> **Requirement**: Across the entries that follow, count each line holding "theorem" and state the total alone.

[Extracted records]

▬▬▬▬▬▬▬▬▬▬

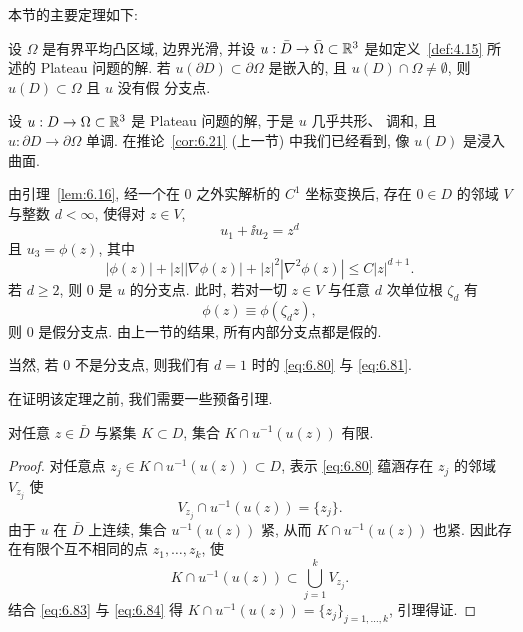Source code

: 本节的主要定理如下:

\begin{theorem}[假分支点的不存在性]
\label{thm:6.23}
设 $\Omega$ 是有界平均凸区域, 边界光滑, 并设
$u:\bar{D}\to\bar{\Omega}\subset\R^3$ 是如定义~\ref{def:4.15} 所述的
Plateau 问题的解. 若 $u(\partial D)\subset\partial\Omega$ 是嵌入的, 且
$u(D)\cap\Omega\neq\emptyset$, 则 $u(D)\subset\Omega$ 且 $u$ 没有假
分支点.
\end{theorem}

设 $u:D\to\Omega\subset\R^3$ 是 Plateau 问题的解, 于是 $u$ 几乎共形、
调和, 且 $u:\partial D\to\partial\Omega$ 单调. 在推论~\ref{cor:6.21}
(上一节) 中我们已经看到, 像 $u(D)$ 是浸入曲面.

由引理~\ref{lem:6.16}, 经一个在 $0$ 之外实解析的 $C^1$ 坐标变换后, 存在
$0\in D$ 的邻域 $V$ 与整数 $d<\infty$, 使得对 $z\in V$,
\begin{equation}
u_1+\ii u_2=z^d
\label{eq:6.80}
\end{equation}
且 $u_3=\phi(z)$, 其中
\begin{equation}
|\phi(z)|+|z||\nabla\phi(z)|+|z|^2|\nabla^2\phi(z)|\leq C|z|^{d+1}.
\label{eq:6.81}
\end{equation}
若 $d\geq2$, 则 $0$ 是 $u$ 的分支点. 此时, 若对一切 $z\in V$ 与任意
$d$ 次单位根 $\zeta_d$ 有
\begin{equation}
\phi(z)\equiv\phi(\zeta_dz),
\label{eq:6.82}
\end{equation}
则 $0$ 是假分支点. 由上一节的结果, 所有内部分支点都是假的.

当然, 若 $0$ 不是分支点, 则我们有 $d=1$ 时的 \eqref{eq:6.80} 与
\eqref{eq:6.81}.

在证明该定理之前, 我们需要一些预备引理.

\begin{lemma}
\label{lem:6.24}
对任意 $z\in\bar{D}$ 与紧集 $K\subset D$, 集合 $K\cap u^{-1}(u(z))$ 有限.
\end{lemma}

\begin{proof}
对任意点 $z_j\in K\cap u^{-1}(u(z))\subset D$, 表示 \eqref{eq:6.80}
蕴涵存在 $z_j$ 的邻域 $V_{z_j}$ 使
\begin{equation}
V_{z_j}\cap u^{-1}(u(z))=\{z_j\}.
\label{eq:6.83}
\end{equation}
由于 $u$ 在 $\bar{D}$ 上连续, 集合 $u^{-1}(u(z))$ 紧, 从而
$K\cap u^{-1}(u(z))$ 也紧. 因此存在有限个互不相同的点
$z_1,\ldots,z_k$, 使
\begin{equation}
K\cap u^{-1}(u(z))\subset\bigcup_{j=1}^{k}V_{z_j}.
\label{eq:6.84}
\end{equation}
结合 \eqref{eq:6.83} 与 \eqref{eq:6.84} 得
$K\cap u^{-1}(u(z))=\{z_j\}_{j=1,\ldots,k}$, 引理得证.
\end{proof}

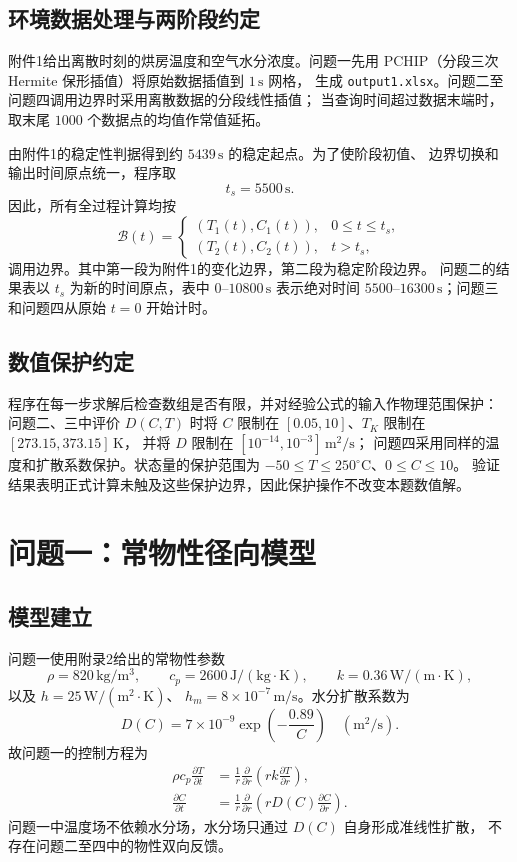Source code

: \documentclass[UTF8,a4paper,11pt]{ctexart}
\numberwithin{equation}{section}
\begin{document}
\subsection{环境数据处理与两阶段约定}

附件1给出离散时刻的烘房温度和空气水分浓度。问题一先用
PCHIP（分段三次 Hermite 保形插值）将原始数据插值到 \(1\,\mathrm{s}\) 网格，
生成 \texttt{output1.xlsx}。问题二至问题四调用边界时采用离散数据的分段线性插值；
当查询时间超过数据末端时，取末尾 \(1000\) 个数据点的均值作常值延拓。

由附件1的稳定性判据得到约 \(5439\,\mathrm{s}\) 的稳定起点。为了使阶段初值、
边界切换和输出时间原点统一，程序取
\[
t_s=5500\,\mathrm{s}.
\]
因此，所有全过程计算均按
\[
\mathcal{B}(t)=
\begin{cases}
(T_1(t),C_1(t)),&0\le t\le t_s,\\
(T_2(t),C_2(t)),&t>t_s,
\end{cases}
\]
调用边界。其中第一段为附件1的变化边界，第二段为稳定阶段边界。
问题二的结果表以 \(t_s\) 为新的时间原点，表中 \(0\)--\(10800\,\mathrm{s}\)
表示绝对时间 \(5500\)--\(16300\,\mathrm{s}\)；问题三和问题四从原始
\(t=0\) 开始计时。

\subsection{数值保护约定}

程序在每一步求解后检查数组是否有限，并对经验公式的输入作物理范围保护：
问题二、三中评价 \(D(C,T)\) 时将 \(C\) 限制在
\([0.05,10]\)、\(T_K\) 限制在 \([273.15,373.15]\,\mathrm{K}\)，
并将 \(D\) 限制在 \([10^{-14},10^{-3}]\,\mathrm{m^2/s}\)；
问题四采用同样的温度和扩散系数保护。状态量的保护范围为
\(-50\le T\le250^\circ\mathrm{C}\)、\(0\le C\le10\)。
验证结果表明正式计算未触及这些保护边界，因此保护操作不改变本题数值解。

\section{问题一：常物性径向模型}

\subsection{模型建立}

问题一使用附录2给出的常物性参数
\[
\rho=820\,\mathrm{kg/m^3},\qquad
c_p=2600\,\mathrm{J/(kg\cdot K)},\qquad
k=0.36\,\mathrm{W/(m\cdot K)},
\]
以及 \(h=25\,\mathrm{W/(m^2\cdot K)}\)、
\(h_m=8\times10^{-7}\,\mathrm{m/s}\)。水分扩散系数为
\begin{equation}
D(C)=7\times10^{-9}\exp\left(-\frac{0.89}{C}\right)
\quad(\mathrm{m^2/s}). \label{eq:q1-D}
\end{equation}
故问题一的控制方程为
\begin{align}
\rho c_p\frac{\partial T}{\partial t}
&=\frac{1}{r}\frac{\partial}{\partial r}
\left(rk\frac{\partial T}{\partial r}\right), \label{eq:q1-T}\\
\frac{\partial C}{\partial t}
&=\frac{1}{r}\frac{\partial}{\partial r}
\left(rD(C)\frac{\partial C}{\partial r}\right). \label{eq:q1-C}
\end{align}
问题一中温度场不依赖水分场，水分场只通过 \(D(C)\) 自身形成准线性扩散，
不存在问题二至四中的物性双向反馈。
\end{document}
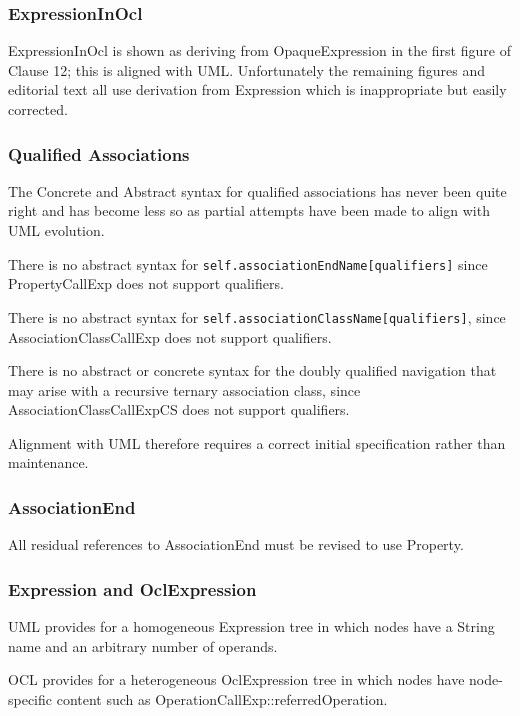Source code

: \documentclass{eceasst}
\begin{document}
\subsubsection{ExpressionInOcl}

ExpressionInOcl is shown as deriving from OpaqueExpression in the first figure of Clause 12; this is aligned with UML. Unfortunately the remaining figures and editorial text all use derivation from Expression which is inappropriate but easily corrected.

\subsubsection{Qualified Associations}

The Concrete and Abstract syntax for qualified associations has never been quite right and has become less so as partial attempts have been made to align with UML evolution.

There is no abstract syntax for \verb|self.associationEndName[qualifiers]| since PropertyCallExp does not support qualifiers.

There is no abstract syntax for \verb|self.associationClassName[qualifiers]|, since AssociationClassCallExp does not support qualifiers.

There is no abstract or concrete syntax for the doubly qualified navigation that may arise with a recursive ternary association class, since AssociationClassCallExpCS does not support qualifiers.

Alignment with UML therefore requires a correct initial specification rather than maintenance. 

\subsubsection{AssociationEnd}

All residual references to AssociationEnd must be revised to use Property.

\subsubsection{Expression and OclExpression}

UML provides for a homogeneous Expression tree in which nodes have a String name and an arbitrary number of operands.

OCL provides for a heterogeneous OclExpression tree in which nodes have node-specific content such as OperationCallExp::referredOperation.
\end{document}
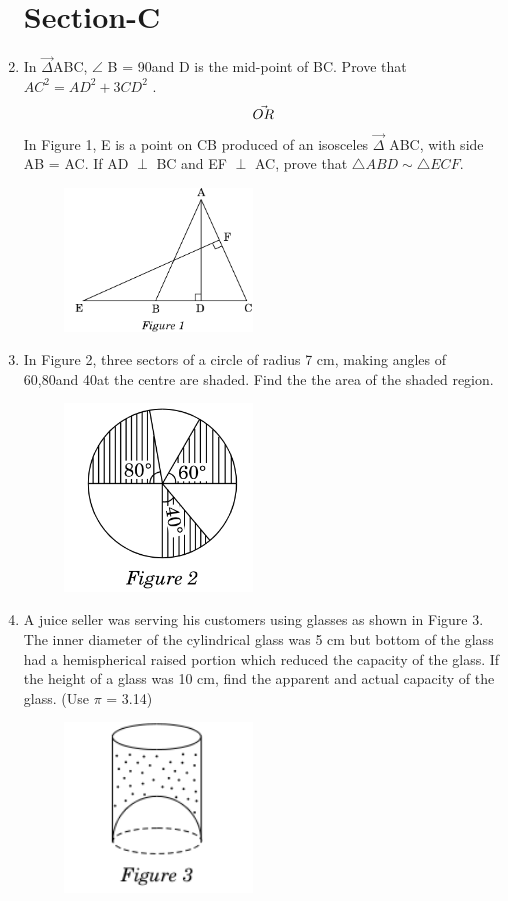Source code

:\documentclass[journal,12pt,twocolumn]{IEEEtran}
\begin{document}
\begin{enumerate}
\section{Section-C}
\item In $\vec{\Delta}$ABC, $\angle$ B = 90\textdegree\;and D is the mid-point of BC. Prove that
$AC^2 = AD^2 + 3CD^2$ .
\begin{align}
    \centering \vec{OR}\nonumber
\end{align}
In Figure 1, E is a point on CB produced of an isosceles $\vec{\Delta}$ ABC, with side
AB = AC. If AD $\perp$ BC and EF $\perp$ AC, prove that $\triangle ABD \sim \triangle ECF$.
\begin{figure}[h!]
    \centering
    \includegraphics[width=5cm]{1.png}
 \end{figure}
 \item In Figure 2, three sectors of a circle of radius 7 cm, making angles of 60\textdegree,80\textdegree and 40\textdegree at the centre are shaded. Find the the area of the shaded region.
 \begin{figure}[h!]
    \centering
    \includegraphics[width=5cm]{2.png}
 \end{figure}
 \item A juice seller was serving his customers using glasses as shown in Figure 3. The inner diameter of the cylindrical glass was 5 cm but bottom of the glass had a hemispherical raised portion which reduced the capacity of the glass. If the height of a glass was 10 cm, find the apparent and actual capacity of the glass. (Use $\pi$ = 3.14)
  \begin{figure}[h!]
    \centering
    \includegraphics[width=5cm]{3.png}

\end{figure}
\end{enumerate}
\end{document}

▬▬▬▬▬▬▬▬▬▬

> **Answer space**: 2